=== Begin Enclosure ===

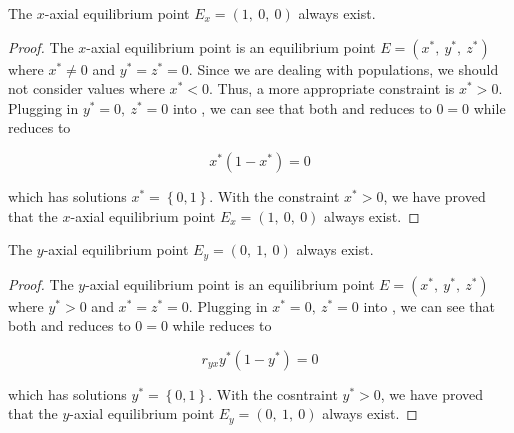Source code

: \begin{theorem}\label{thm:eq-axial-x-exist}
    The $x$-axial equilibrium point $E_x=\left(1,\ 0,\ 0\right)$ always exist.
\end{theorem}
\begin{proof}
    The $x$-axial equilibrium point is an equilibrium point $E=\left(x^*,\ y^*,\ z^*\right)$ where $x^*\neq0$ and $y^*=z^*=0$. Since we are dealing with populations, we should not consider values where $x^*<0$. Thus, a more appropriate constraint is $x^*>0$. Plugging in $y^*=0,\ z^*=0$ into , we can see that both  and  reduces to $0=0$ while  reduces to

    \begin{equation*}
        x^*\left(1-x^*\right)=0
    \end{equation*}

    which has solutions $x^*=\left\{0,1\right\}$. With the constraint $x^*>0$, we have proved that the $x$-axial equilibrium point $E_x=\left(1,\ 0,\ 0\right)$ always exist.
\end{proof}

\begin{theorem}\label{thm:eq-axial-y-exist}
    The $y$-axial equilibrium point $E_y=\left(0,\ 1,\ 0\right)$ always exist.
\end{theorem}
\begin{proof}
    The $y$-axial equilibrium point is an equilibrium point $E=\left(x^*,\ y^*,\ z^*\right)$ where $y^*>0$ and $x^*=z^*=0$. Plugging in $x^*=0,\ z^*=0$ into , we can see that both  and  reduces to $0=0$ while  reduces to

    \begin{equation*}
        r_{yx}y^*\left(1-y^*\right)=0
    \end{equation*}

    which has solutions $y^*=\left\{0,1\right\}$. With the cosntraint $y^*>0$, we have proved that the $y$-axial equilibrium point $E_y=\left(0,\ 1,\ 0\right)$ always exist.
\end{proof}

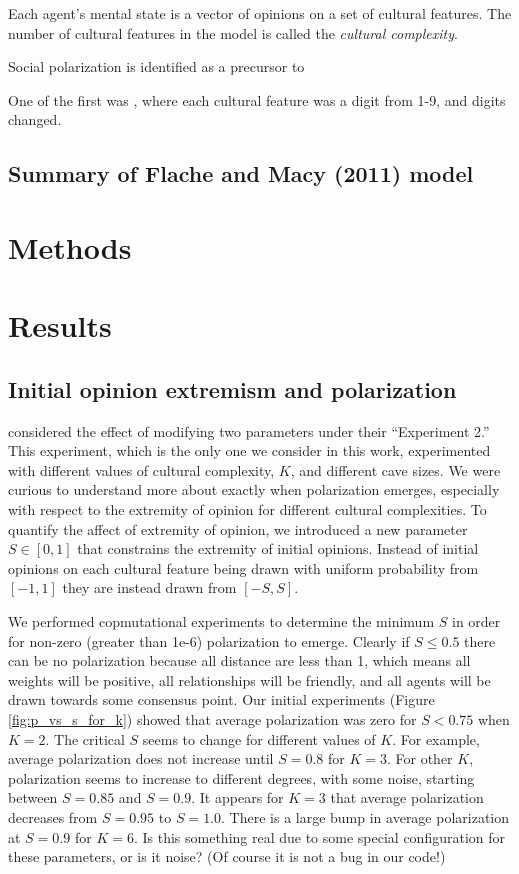 \documentclass[11pt,letterpaper]{article}
\begin{document}
Each agent's mental state is a vector of opinions on a set of cultural features.
The number of cultural features in the model is called the \emph{cultural 
complexity}. 

Social polarization is identified as a precursor to 

One of the first was \cite{Axelrod1997}, where each cultural feature was a 
digit from 1-9, and digits changed. 

\subsection{Summary of Flache and Macy (2011) model}

\section{Methods}
\label{sec:methods}

\section{Results}

\subsection{Initial opinion extremism and polarization}

 considered the effect of modifying two parameters under their
``Experiment 2.'' This experiment, which is the only one we consider in this
work, experimented with different values of cultural complexity, $K$, and 
different cave sizes. We were curious to understand more about exactly when
polarization emerges, especially with respect to the extremity of opinion
for different cultural complexities. To quantify the affect of extremity of
opinion, we introduced a new parameter $S \in [0, 1]$ that constrains the
extremity of initial opinions. Instead of initial opinions on each
cultural feature being drawn with uniform probability from $[-1, 1]$ they are
instead drawn from $[-S, S]$. 

We performed copmutational experiments to determine the minimum $S$ 
in order for non-zero (greater than 1e-6) polarization to emerge. Clearly if 
$S\leq0.5$ there can be no polarization because all distance are less than 1,
which means all weights will be positive, all
relationships will be friendly, and all agents will be drawn towards some 
consensus point. Our initial experiments (Figure \ref{fig:p_vs_s_for_k})
showed that average polarization was zero for $S < 0.75$ when $K=2$. 
The critical $S$ seems to change for different values of $K$. For example,
average polarization does not increase until $S=0.8$ for $K=3$. For other $K$,
polarization seems to increase to different degrees, with some noise, starting
between $S=0.85$ and $S=0.9$. It appears for $K=3$ that average polarization
decreases from $S=0.95$ to $S=1.0$. There is a large bump in average 
polarization at $S=0.9$ for $K=6$. Is this something real due to some special
configuration for these parameters, or is it noise? (Of course it is not a bug
in our code!)
\end{document}
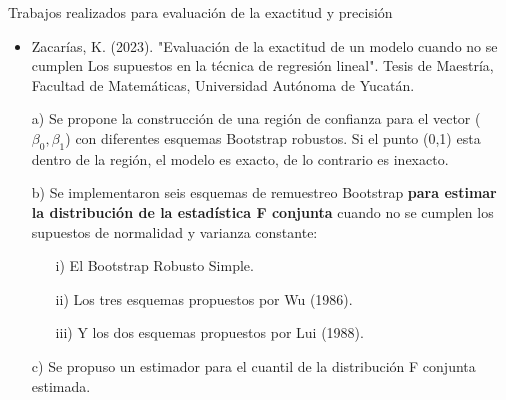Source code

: \documentclass[serif, aspectratio=169]{beamer}
\begin{document}
\begin{frame}{Trabajos realizados para evaluación de la exactitud y precisión}
	
	\begin{itemize}
		\item  Zacarías, K. (2023). "Evaluación de la exactitud de un modelo cuando no se cumplen Los supuestos en la técnica de regresión lineal". Tesis de Maestría, Facultad
		de Matemáticas, Universidad Autónoma de Yucatán.
	\end{itemize}
	
	
	
	\begin{itemize}
		\item [a)] Se propone la construcción de una región de confianza para el vector ($\beta_0 , \beta_{1}$) con diferentes esquemas Bootstrap robustos. Si el punto (0,1) esta dentro de la región, el modelo es exacto, de lo contrario es inexacto.
		 
		\item[ b)] Se implementaron seis esquemas de remuestreo Bootstrap \textbf{para estimar la distribución de la estadística F conjunta} cuando no se cumplen los supuestos de normalidad y varianza constante: 
		
			\begin{itemize}
				\item[ i) ] El Bootstrap Robusto Simple.
				\item[ ii)] Los tres esquemas propuestos por Wu (1986).
				\item[ iii)] Y los dos esquemas propuestos por Lui (1988).
			\end{itemize}
		
		\item[ c)] Se propuso un estimador para el cuantil de la distribución F conjunta estimada.
	\end{itemize}

	
\end{frame}
\end{document}
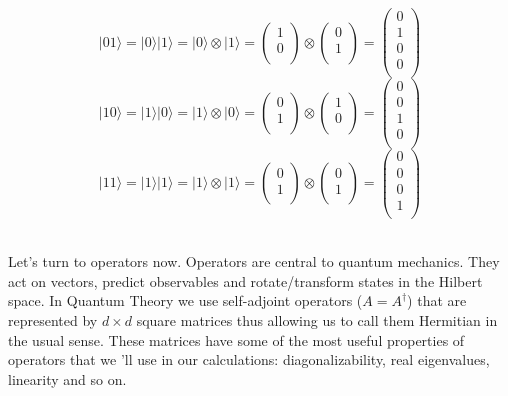 $$
|01 \rangle=|0\rangle|1\rangle=|0\rangle \otimes |1\rangle=
\left(\begin{array}{c}
1\\
0\\
\end{array}
\right)
\otimes
\left( 
\begin{array}{c}
0\\
1\\
\end{array}
\right)=\left(\begin{array}{c}
0 \\
1\\
0\\
0\\
\end{array}\right)
$$
$$
|10 \rangle=|1\rangle|0\rangle=|1\rangle \otimes |0\rangle=
\left(\begin{array}{c}
0\\
1\\
\end{array}
\right)
\otimes
\left( 
\begin{array}{c}
1\\
0\\
\end{array}
\right)=\left(\begin{array}{c}
0 \\
0\\
1\\
0\\
\end{array}\right)
$$
$$
|11 \rangle=|1\rangle|1\rangle=|1\rangle \otimes |1\rangle=
\left(\begin{array}{c}
0\\
1\\
\end{array}
\right)
\otimes
\left( 
\begin{array}{c}
0\\
1\\
\end{array}
\right)=\left(\begin{array}{c}
0\\
0\\
0\\
1\\
\end{array}\right)
$$
\\
\par
Let's turn to operators now. Operators
are central to quantum mechanics. They act on vectors, predict observables and rotate/transform states in the Hilbert space. In Quantum Theory we use self-adjoint operators ($A=A^{\dagger}$) that are represented by $d \times d$ square matrices thus allowing us to call them Hermitian in the usual sense. These matrices have some of the most useful properties of operators that we 'll use in our calculations: diagonalizability, real eigenvalues, linearity and so on.
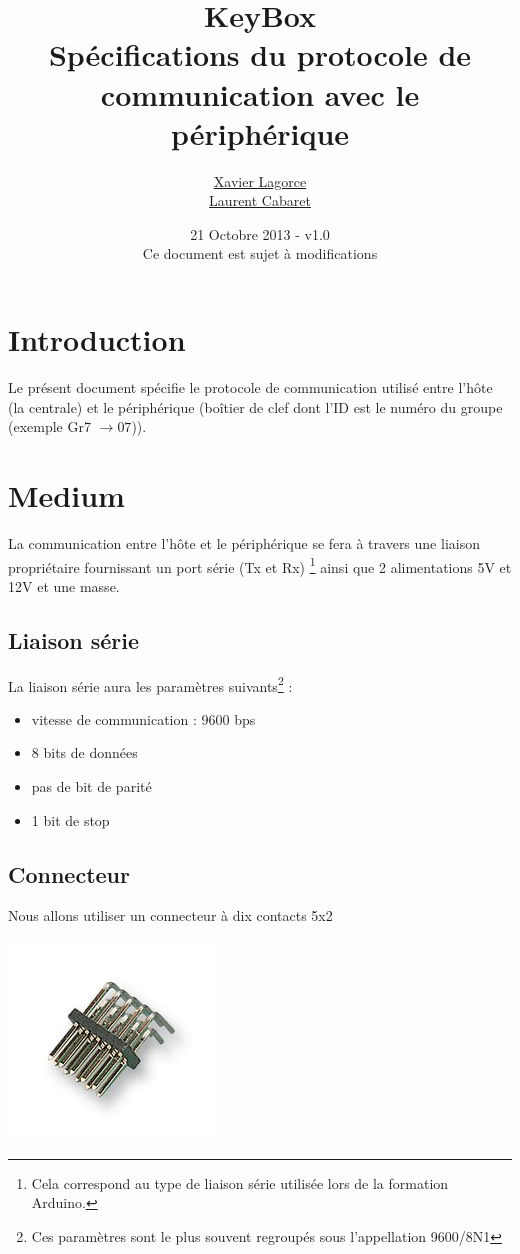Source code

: \documentclass[a4paper, 10pt]{article} %
\title{{\huge KeyBox}\vspace{0.5cm}\\Spécifications du protocole de communication avec le périphérique}
\author{\href{mailto:Xavier.Lagorce@crans.org}{Xavier Lagorce}\\\href{mailto:laurent.cabaret@ecp.fr}{Laurent Cabaret}}
\date{21 Octobre 2013 - v1.0\\Ce document est sujet à modifications}
\newcommand{\saut}{\vspace{0.5cm}}
\begin{document}
\maketitle

\vspace{1cm}

\tableofcontents
\newpage

\section{Introduction}

Le présent document spécifie le protocole de communication utilisé entre l'hôte (la centrale)
et le périphérique (boîtier de clef dont l'ID est le numéro du groupe (exemple Gr7 $\longrightarrow 07$)).

\section{Medium}

La communication entre l'hôte et le périphérique se fera à travers une liaison propriétaire fournissant un port série (Tx et Rx) \footnote{Cela correspond au type de liaison série utilisée lors de la formation Arduino.} ainsi que 2 alimentations 5V et 12V et une masse.

\saut

\subsection{Liaison série}
La liaison série aura les paramètres suivants\footnote{Ces paramètres sont le plus souvent regroupés
sous l'appellation 9600/8N1} :
\begin{itemize}
  \item vitesse de communication : 9600 bps
  \item 8 bits de données
  \item pas de bit de parité
  \item 1 bit de stop
\end{itemize}

\subsection{Connecteur}

Nous allons utiliser un connecteur à dix contacts 5x2 

\begin{center}
\includegraphics[scale=0.5]{HE10.jpg}
\end{center}
\end{document}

=== End Enclosure ===

A single number is expected: how many lines in the records contain the string "rangle".

3